Au départ, c'est la surcharge d'une ferme de serveurs dédiés aux échanges de messagerie hors ligne qui, combinée à un bug affectant la version pour Windows 5.0.0152, a provoqué un « crash » chez certains utilisateurs de cette version, qui pèsent la moitié du parc de Skype. 40 % des utilisateurs de cette version ont alors connu des pannes, ce qui a provoqué une chute de 25 à 30 % des « supernœuds » (supernodes) de communication. Rappelons-le, Skype recourt au peer-to-peer et chaque utilisateur participe au fonctionnement du système.

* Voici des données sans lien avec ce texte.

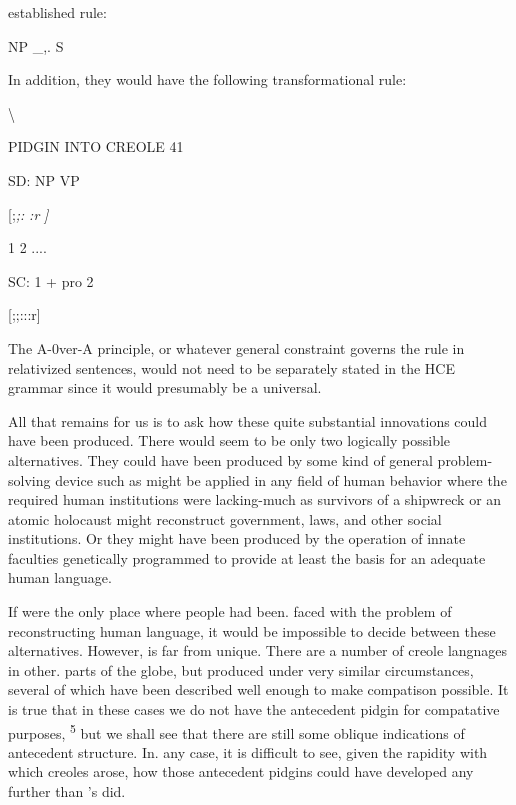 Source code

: established rule:

\ea\label{ex:110}
 NP \_,. S
\glt
\z

In addition, they would have the following transformational rule:

{\textbackslash}

PIDGIN INTO CREOLE 41

\ea\label{ex:111}
 SD: NP VP
\glt
\z

[;\textit{;}\textit{:} \textit{:r} \textit{]}

1 2 ....

SC: 1 + pro 2

[;;:::r]

The A-0ver-A principle, or whatever general constraint governs the  rule in relativized sentences, would not need to be separately stated in the HCE grammar since it would presumably be a universal.

All that remains for us is to ask how these quite substantial innovations could have been produced. There would seem to be only two logically possible alternatives. They could have been produced by some kind of general problem-solving device such as might be applied in any field of human behavior where the required human institutions were lacking-much as survivors of a shipwreck or an atomic holocaust might reconstruct government, laws, and other social institutions. Or they might have been produced by the operation of innate faculties genetically programmed to provide at least the basis for an adequate human language.

If  were the only place where people had been. faced with the problem of reconstructing human language, it would be impossible to decide between these alternatives. However,  is far from unique. There are a number of creole langnages in other. parts of the globe, but produced under very similar circumstances, several of which have been described well enough to make compatison possible. It is true that in these cases we do not have the antecedent pidgin for compatative purposes, \textsuperscript{5} but we shall see that there are still some oblique indications of antecedent structure. In. any case, it is difficult to see, given the rapidity with which creoles arose, how those antecedent pidgins could have developed any further than 's did.


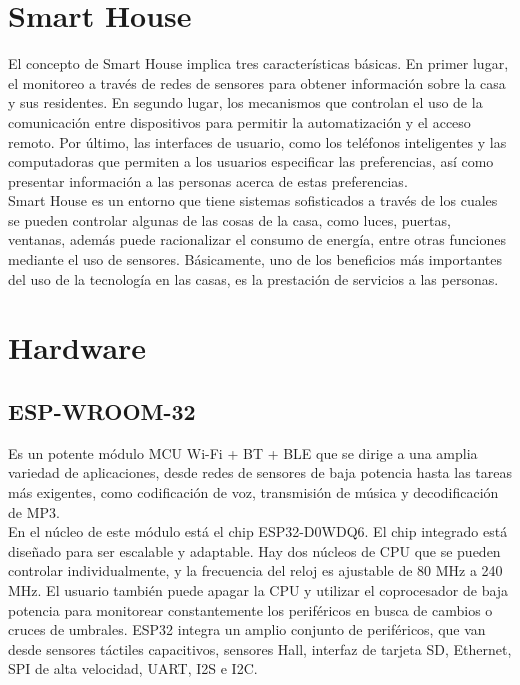 \section{Smart House}

El concepto de Smart House implica tres características básicas. En primer lugar, el monitoreo a través de redes de sensores para obtener información sobre la casa y sus residentes. En segundo lugar, los mecanismos que controlan el uso de la comunicación entre dispositivos para permitir la automatización y el acceso remoto. Por último, las interfaces de usuario, como los teléfonos inteligentes y las computadoras que permiten a los usuarios especificar las preferencias, así como presentar información a las personas acerca de estas preferencias. \\

Smart House es un entorno que tiene sistemas sofisticados a través de los cuales se pueden controlar algunas de las cosas de la casa, como luces, puertas, ventanas, además  puede racionalizar el consumo de energía, entre otras funciones mediante el uso de sensores. Básicamente, uno de los beneficios más importantes del uso de la tecnología en las casas, es la prestación de servicios a las personas.\cite{Howedi2016} \\

\section{Hardware}

\subsection{ESP-WROOM-32}

\cite{EW32} Es un potente módulo MCU Wi-Fi + BT + BLE que se dirige a una amplia variedad de aplicaciones, desde redes de sensores de baja potencia hasta las tareas más exigentes, como codificación de voz, transmisión de música y decodificación de MP3.\\

En el núcleo de este módulo está el chip ESP32-D0WDQ6. El chip integrado está diseñado para ser escalable y adaptable. Hay dos núcleos de CPU que se pueden controlar individualmente, y la frecuencia del reloj es ajustable de 80 MHz a 240 MHz. El usuario también puede apagar la CPU y utilizar el coprocesador de baja potencia para monitorear constantemente los periféricos en busca de cambios o cruces de umbrales. ESP32 integra un amplio conjunto de periféricos, que van desde sensores táctiles capacitivos, sensores Hall, interfaz de tarjeta SD, Ethernet, SPI de alta velocidad, UART, I2S e I2C.\\


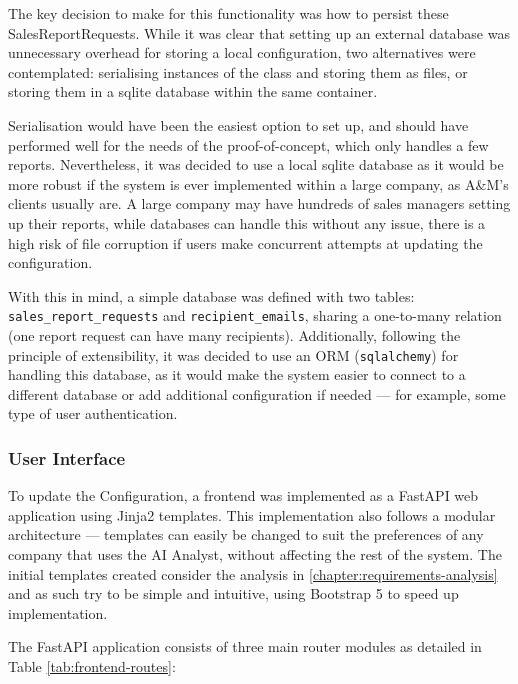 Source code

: \documentclass[a4paper]{report}
\begin{document}
The key decision to make for this functionality was how to persist these SalesReportRequests. While it was clear that setting up an external database was unnecessary overhead for storing a local configuration, two alternatives were contemplated: serialising instances of the class and storing them as files, or storing them in a sqlite database within the same container.

Serialisation would have been the easiest option to set up, and should have performed well for the needs of the proof-of-concept, which only handles a few reports. Nevertheless, it was decided to use a local sqlite database as it would be more robust if the system is ever implemented within a large company, as A\&M's clients usually are. A large company may have hundreds of sales managers setting up their reports, while databases can handle this without any issue, there is a high risk of file corruption if users make concurrent attempts at updating the configuration.

With this in mind, a simple database was defined with two tables: \texttt{sales\_report\_requests} and \texttt{recipient\_emails}, sharing a one-to-many relation (one report request can have many recipients). Additionally, following the principle of extensibility, it was decided to use an ORM (\texttt{sqlalchemy}) for handling this database, as it would make the system easier to connect to a different database or add additional configuration if needed --- for example, some type of user authentication.

\subsubsection{User Interface}

To update the Configuration, a frontend was implemented as a FastAPI web application using Jinja2 templates. This implementation also follows a modular architecture --- templates can easily be changed to suit the preferences of any company that uses the AI Analyst, without affecting the rest of the system. The initial templates created consider the analysis in \autoref{chapter:requirements-analysis} and as such try to be simple and intuitive, using Bootstrap 5 to speed up implementation.

The FastAPI application consists of three main router modules as detailed in Table \ref{tab:frontend-routes}:
\end{document}
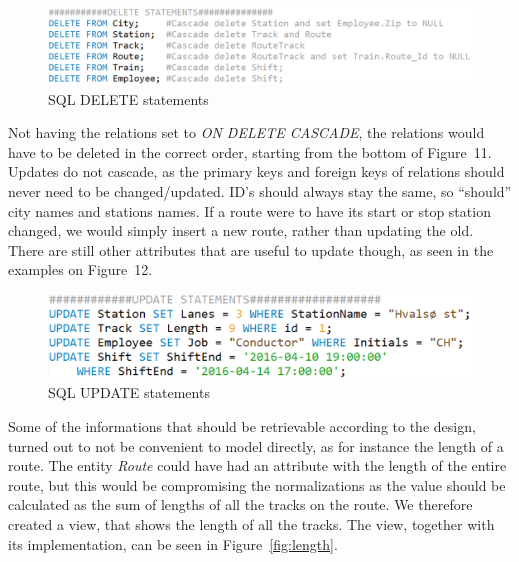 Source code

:\begin{figure}[ht!]
    \centering
    \includegraphics[width=1\textwidth]{img/DELETE_Statements}
    \caption{SQL DELETE statements}
\end{figure}

Not having the relations set to \emph{ON DELETE CASCADE}, the relations would 
have to be deleted in the correct order, starting from the bottom of Figure~11.
Updates do not cascade, as the primary keys and foreign keys of relations 
should never need to be changed/updated. ID's should always stay the same, so 
``should'' city names and stations names. If a route were to have its start or 
stop station changed, we would simply insert a new route, rather than updating 
the old.
There are still other attributes that are useful to update though, as seen in 
the examples on Figure~12.

\begin{figure}[ht!]
    \centering
    \includegraphics[width=1\textwidth]{img/UPDATE_Statements}
    \caption{SQL UPDATE statements}
\end{figure}

Some of the informations that should be retrievable according to the design, 
turned out to not be convenient to model directly, as for instance the length 
of a route. The entity \emph{Route} could have had an attribute with the length 
of the entire route, but this would be compromising the normalizations as the 
value should be calculated as the sum of lengths of all the tracks on the 
route. We therefore created a view, that shows the length of all the 
tracks. The view, together with its implementation, can be seen in 
Figure~\ref{fig:length}.

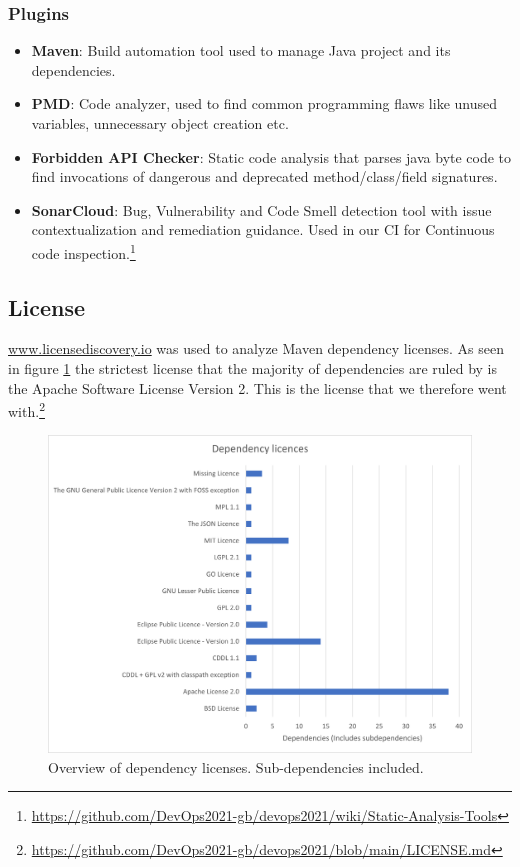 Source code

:\subsubsection{Plugins}
\begin{itemize}
    \item \textbf{Maven}: Build automation tool used to manage Java project and its dependencies.
    \item \textbf{PMD}: Code analyzer, used to find common programming flaws like unused variables, unnecessary object creation etc. 
    \item \textbf{Forbidden API Checker}: Static code analysis that parses java byte code to find invocations of dangerous and deprecated method/class/field signatures. 
    \item \textbf{SonarCloud}: Bug, Vulnerability and Code Smell detection tool with issue contextualization and remediation guidance. Used in our CI for Continuous code inspection.\footnote{\url{https://github.com/DevOps2021-gb/devops2021/wiki/Static-Analysis-Tools}}
\end{itemize}

\subsection{License}
\url{www.licensediscovery.io} was used to analyze Maven dependency licenses. As seen in figure \ref{fig:licenceDep} the strictest license that the majority of dependencies are ruled by is the Apache Software License Version 2. This is the license that we therefore went with.\footnote{\url{https://github.com/DevOps2021-gb/devops2021/blob/main/LICENSE.md}}
\begin{figure}[H]
    \centering
    \includegraphics[scale=0.65]{report/images/dependency_licences.png}
    \caption{Overview of dependency licenses. Sub-dependencies included.}
    \label{fig:licenceDep}
\end{figure}
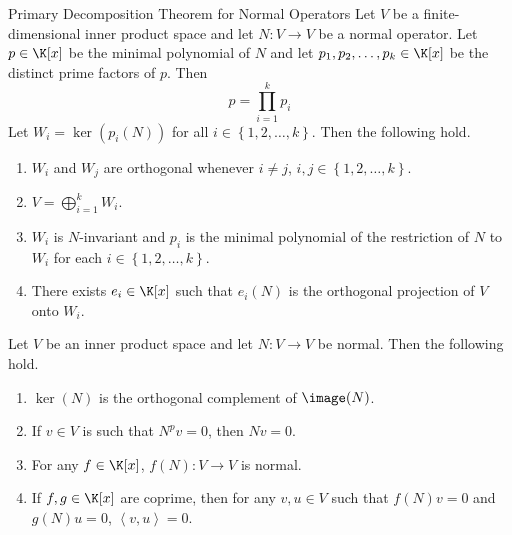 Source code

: \documentclass[linearalgebra]{subfiles}
\begin{document}
    \clearpage
    \begin{theorem}{Primary Decomposition Theorem for Normal Operators}
        Let $V$ be a finite-dimensional inner product space and let $N:V\to V$ be a normal operator. Let $p\in\K[x]$ be the minimal polynomial of $N$ and let $p_1,p_2,\ldots,p_k\in\K[x]$ be the distinct prime factors of $p$. Then
        \begin{equation*}
            p = \prod^{k}_{i=1} p_i
        \end{equation*}
        Let $W_i=\ker\left( p_i(N) \right)$ for all $i\in\left\lbrace 1,2,\ldots,k \right\rbrace$. Then the following hold.
        \begin{enumerate}
            \item $W_i$ and $W_j$ are orthogonal whenever $i\neq j$, $i,j\in\left\lbrace 1,2,\ldots,k \right\rbrace$.
            \item $V = \bigoplus^{k}_{i=1} W_i$.
            \item $W_i$ is $N$-invariant and $p_i$ is the minimal polynomial of the restriction of $N$ to $W_i$ for each $i\in\left\lbrace 1,2,\ldots,k \right\rbrace$.
            \item There exists $e_i\in\K[x]$ such that $e_i(N)$ is the orthogonal projection of $V$ onto $W_i$.
        \end{enumerate}
    \end{theorem}

    \begin{lemma_inside}{}
        Let $V$ be an inner product space and let $N:V\to V$ be normal. Then the following hold.
        \begin{enumerate}
            \item $\ker(N)$ is the orthogonal complement of $\image(N)$.
            \item If $v\in V$ is such that $N^pv = 0$, then $Nv = 0$.
            \item For any $f\in\K[x]$, $f(N):V\to V$ is normal.
            \item If $f,g\in\K[x]$ are coprime, then for any $v,u\in V$ such that $f(N)v=0$ and $g(N)u=0$, $\left\langle v, u\right\rangle =0$.
        \end{enumerate}
    \end{lemma_inside}
\end{document}
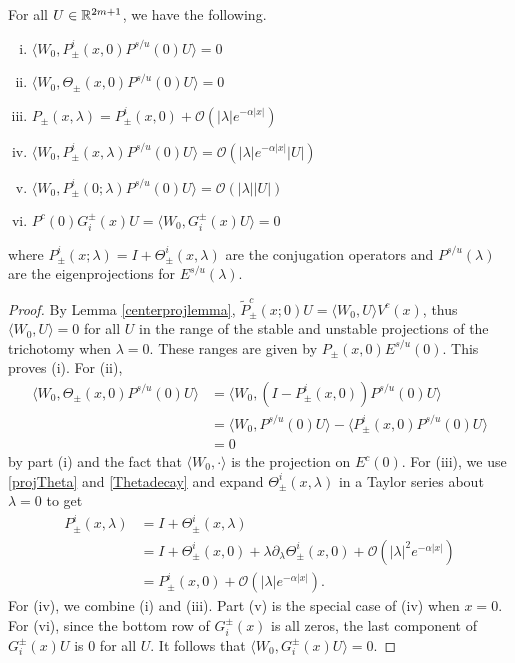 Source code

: \documentclass[thesis.tex]{subfiles}
\begin{document}
\begin{lemma}\label{W0projlemma}
For all $U \in \mathbb{R}^{2m+1}$, we have the following.
\begin{enumerate}[(i)]
	\item $\langle W_0, P^i_\pm(x, 0) P^{s/u}(0) U \rangle = 0$
	\item $\langle W_0, \Theta_\pm(x, 0) P^{s/u}(0) U \rangle = 0$
	\item $P_\pm(x, \lambda) = P^i_\pm(x, 0) + \mathcal{O}(|\lambda|e^{-\alpha|x|})$
	\item $\langle W_0, P^i_\pm(x, \lambda) P^{s/u}(0) U \rangle = \mathcal{O}(|\lambda|e^{-\alpha|x|}|U|)$
	\item $\langle W_0, P^i_\pm(0; \lambda) P^{s/u}(0) U \rangle = \mathcal{O}(|\lambda||U|)$
	\item $P^c(0) G_i^\pm(x) U = \langle W_0, G_i^\pm(x) U\rangle = 0$
\end{enumerate}
where $P^i_\pm(x; \lambda) = I + \Theta^i_\pm(x, \lambda)$ are the conjugation operators and $P^{s/u}(\lambda)$ are the eigenprojections for $E^{s/u}(\lambda)$.
\begin{proof}
By Lemma \ref{centerprojlemma}, $\tilde{P}_\pm^c(x; 0)U = \langle W_0, U \rangle V^c(x)$, thus $\langle W_0, U \rangle = 0$ for all $U$ in the range of the stable and unstable projections of the trichotomy when $\lambda = 0$. These ranges are given by $P_\pm(x, 0) E^{s/u}(0)$. This proves (i). For (ii), 
\begin{align*}
\langle W_0, \Theta_\pm(x, 0) P^{s/u}(0) U\rangle &=
\langle W_0, (I - P^i_\pm(x, 0)) P^{s/u}(0) U\rangle \\
&= \langle W_0, P^{s/u}(0) U \rangle - \langle P^i_\pm(x, 0)P^{s/u}(0) U \rangle \\
&= 0
\end{align*}
by part (i) and the fact that $\langle W_0, \cdot \rangle$ is the projection on $E^c(0)$. For (iii), we use \cref{projTheta} and \cref{Thetadecay} and expand $\Theta^i_\pm(x, \lambda)$ in a Taylor series about $\lambda = 0$ to get
\begin{align*}
P^i_\pm(x, \lambda) &= I + \Theta^i_\pm(x, \lambda) \\
&= I + \Theta^i_\pm(x, 0) + \lambda \partial_\lambda \Theta^i_\pm(x, 0) + \mathcal{O}(|\lambda|^2 e^{-\alpha |x|} ) \\
&= P^i_\pm(x, 0) + \mathcal{O}(|\lambda|e^{-\alpha|x|}).
\end{align*}
For (iv), we combine (i) and (iii). Part (v) is the special case of (iv) when $x = 0$. For (vi), since the bottom row of $G_i^\pm(x)$ is all zeros, the last component of $G_i^\pm(x) U$ is 0 for all $U$. It follows that $\langle W_0, G_i^\pm(x) U\rangle = 0$. 
\end{proof}
\end{lemma}

\iffulldocument\else
	
	
\fi
\end{document}
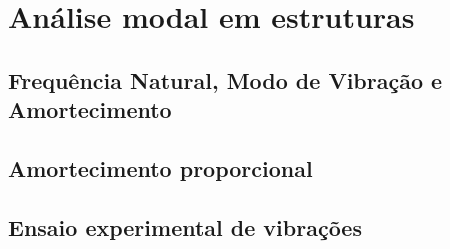 \section{Análise modal em estruturas}

\subsection{Frequência Natural, Modo de Vibração e Amortecimento}

\subsection{Amortecimento proporcional}

\subsection{Ensaio experimental de vibrações}







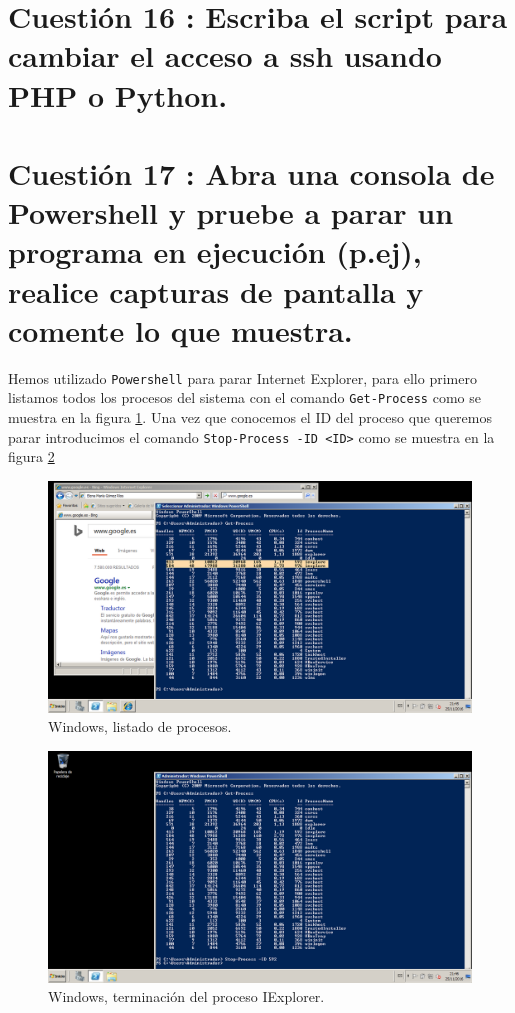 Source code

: \section{Cuestión 16 : Escriba el script para cambiar el acceso a ssh usando PHP o Python.}




\section{Cuestión 17 : Abra una consola de Powershell y pruebe a parar un programa en ejecución (p.ej), realice capturas de pantalla y comente lo que muestra.}
Hemos utilizado \texttt{Powershell} para parar Internet Explorer, para ello primero listamos todos los procesos del sistema con el comando \texttt{Get-Process} como se muestra en la figura \ref{fig:ejercicio17_1}. Una vez que conocemos el ID del proceso que queremos parar introducimos el comando \texttt{Stop-Process -ID <ID>} como se muestra en la figura \ref{fig:ejercicio17_2}


\begin{figure}[H] 
	\centering
	\includegraphics[width=15cm]{./img/ejercicio17_1.png} 	
	\caption{Windows, listado de procesos.} \label{fig:ejercicio17_1}
\end{figure}

\begin{figure}[H] 
	\centering
	\includegraphics[width=15cm]{./img/ejercicio17_2.png} 	
	\caption{Windows, terminación del proceso IExplorer.} \label{fig:ejercicio17_2}
\end{figure}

Cette chute a ensuite provoqué une surcharge sur les autres supernœuds, tandis que nombre d'utilisateurs redémarraient leur version Windows plantée. Le trafic sur ces supernoeuds a alors été 100 fois supérieur à ce qu'il est normalement à ce moment de la journée. D'autres sont alors tombés, provoquant la panne généralisée. Lars Rabbe explique ensuite comment Skype a géré la crise.
L'entreprise dit vouloir se servir de ce bug mondial pour revoir ses processus et procédures, notamment au niveau de la détection des bugs, des mises à jour automatiques de logiciels et des infrastructures. « Nous pensons que ces mesures vont réduire les possibilités qu'une telle panne se reproduise », pense le CIO de Skype. Une rustine pour la version pour Windows a déjà été fournie, et des mises à jour sont annoncées pour ce week-end.